María Moliner, zaragozana de nacimiento, murió el 22 de enero de 1981, a los 80 años. En sus años finales, cruel paradoja, una arteriosclerosis cerebral desordenó por completo su vocabulario privándola del uso de aquello que tanto amó y que dio sentido a su vida. Aun así, su misión estaba cumplida y la razón de su existencia plenamente expresada. Fue bibliotecaria (nada más, nada menos), trabajó con entrega y compromiso dentro del gobierno republicano en busca de extender una red de bibliotecas por toda España y de fomentar el uso de la palabra. Reprimida y castigada luego por el franquismo, como su marido, el físico Fernando Ramón y Ferrando, aun así su plan de Bibliotecas se siguió considerando inmejorable. En su casa, en fichas que escribía a mano mientras criaba a sus cuatro hijos y desarrollaba tareas domésticas, se dio a una empresa titánica. Crear un diccionario vivo, orgánico, como decía ella, capaz de reflejar el idioma tal como es, como se usa, como respira (puesto que vive), arrancando para eso desde el mismo nacimiento de cada vocablo y siguiendo su evolución. Un desafío a lo que llamaba pereza e irresponsabilidad de quienes, desde la Real Academia de la Lengua, acartonaban y disecaban las palabras, sustrayéndolas del mundo y de la vida.

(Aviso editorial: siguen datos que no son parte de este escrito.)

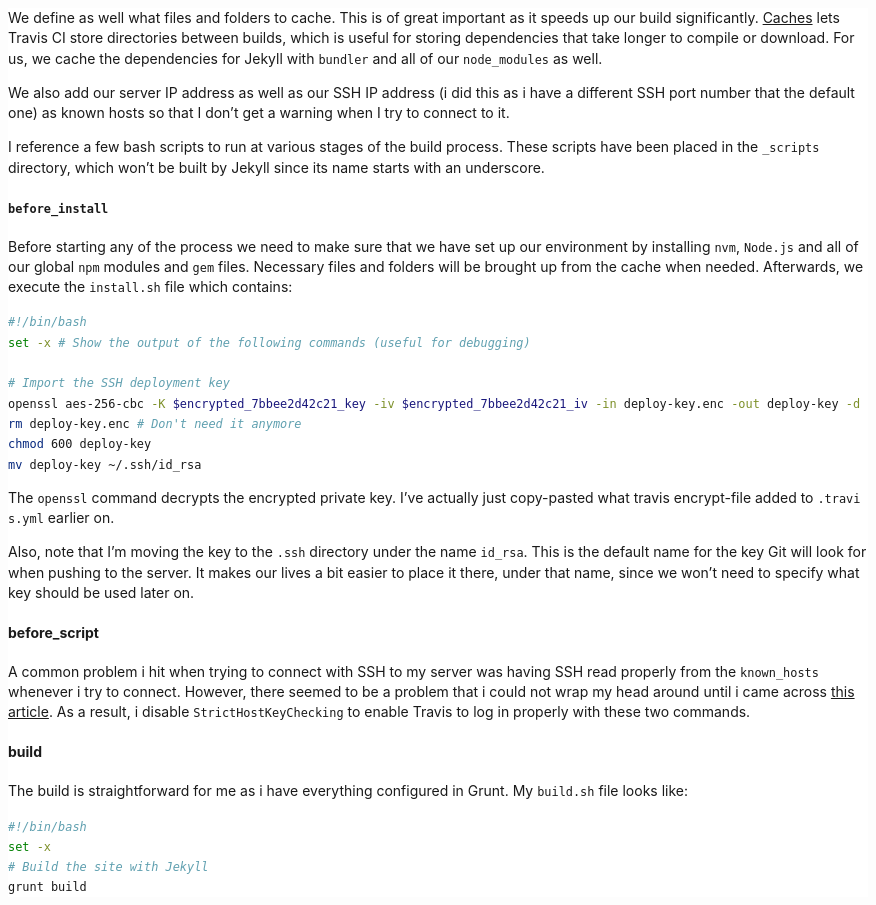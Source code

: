 We define as well what files and folders to cache. This is of great important as it speeds up our build significantly. [Caches](https://docs.travis-ci.com/user/caching) lets Travis CI store directories between builds, which is useful for storing dependencies that take longer to compile or download. For us, we cache the dependencies for Jekyll with `bundler` and all of our `node_modules` as well.

We also add our server IP address as well as our SSH IP address (i did this as i have a different SSH port number that the default one) as known hosts so that I don’t get a warning when I try to connect to it.

I reference a few bash scripts to run at various stages of the build process. These scripts have been placed in the `_scripts` directory, which won’t be built by Jekyll since its name starts with an underscore.

#### `before_install`

Before starting any of the process we need to make sure that we have set up our environment by installing `nvm`, `Node.js` and all of our global `npm` modules and `gem` files. Necessary files and folders will be brought up from the cache when needed. Afterwards, we execute the `install.sh` file which contains:

```bash
#!/bin/bash
set -x # Show the output of the following commands (useful for debugging)

# Import the SSH deployment key
openssl aes-256-cbc -K $encrypted_7bbee2d42c21_key -iv $encrypted_7bbee2d42c21_iv -in deploy-key.enc -out deploy-key -d
rm deploy-key.enc # Don't need it anymore
chmod 600 deploy-key
mv deploy-key ~/.ssh/id_rsa
```

The `openssl` command decrypts the encrypted private key. I’ve actually just copy-pasted what travis encrypt-file added to `.travis.yml` earlier on.

Also, note that I’m moving the key to the `.ssh` directory under the name `id_rsa`. This is the default name for the key Git will look for when pushing to the server. It makes our lives a bit easier to place it there, under that name, since we won’t need to specify what key should be used later on.

#### before_script

A common problem i hit when trying to connect with SSH to my server was having SSH read properly from the `known_hosts` whenever i try to connect. However, there seemed to be a problem that i could not wrap my head around until i came across [this article](http://bencane.com/2013/07/22/ssh-disable-host-checking-for-scripts-automation/). As a result, i disable `StrictHostKeyChecking` to enable Travis to log in properly with these two commands.

#### build

The build is straightforward for me as i have everything configured in Grunt. My `build.sh` file looks like:

```bash
#!/bin/bash
set -x
# Build the site with Jekyll
grunt build
```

Ese empeño, que le llevó 17 años (entre 1950 y 1967), se muestra en la puesta teatral con una potencia y una síntesis emocionantes. Allí se muestra el sentido de una vida y cómo ese sentido puede iluminar otras vidas cuando, una vez descubierta la razón por la que una persona viene al mundo, esa razón se plasma en una misión. Por ese motivo María Moliner pudo incluso sacar de la rígida caja cientificista al psiquiatra que la trataba, dejar de ser un caso, y convertirlo en su mejor aliado y confidente. En esa epifanía que componen la vida y obra de María Moliner y la puesta de esta obra que la homenajea, además de reafirmar el poder de la palabra se comprende de un modo profundo y emocionante qué significa vivir con sentido.
S. S.
María Moliner, zaragozana de nacimiento, murió el 22 de enero de 1981, a los 80 años. En sus años finales, cruel paradoja, una arteriosclerosis cerebral desordenó por completo su vocabulario privándola del uso de aquello que tanto amó y que dio sentido a su vida. Aun así, su misión estaba cumplida y la razón de su existencia plenamente expresada. Fue bibliotecaria (nada más, nada menos), trabajó con entrega y compromiso dentro del gobierno republicano en busca de extender una red de bibliotecas por toda España y de fomentar el uso de la palabra. Reprimida y castigada luego por el franquismo, como su marido, el físico Fernando Ramón y Ferrando, aun así su plan de Bibliotecas se siguió considerando inmejorable. En su casa, en fichas que escribía a mano mientras criaba a sus cuatro hijos y desarrollaba tareas domésticas, se dio a una empresa titánica. Crear un diccionario vivo, orgánico, como decía ella, capaz de reflejar el idioma tal como es, como se usa, como respira (puesto que vive), arrancando para eso desde el mismo nacimiento de cada vocablo y siguiendo su evolución. Un desafío a lo que llamaba pereza e irresponsabilidad de quienes, desde la Real Academia de la Lengua, acartonaban y disecaban las palabras, sustrayéndolas del mundo y de la vida.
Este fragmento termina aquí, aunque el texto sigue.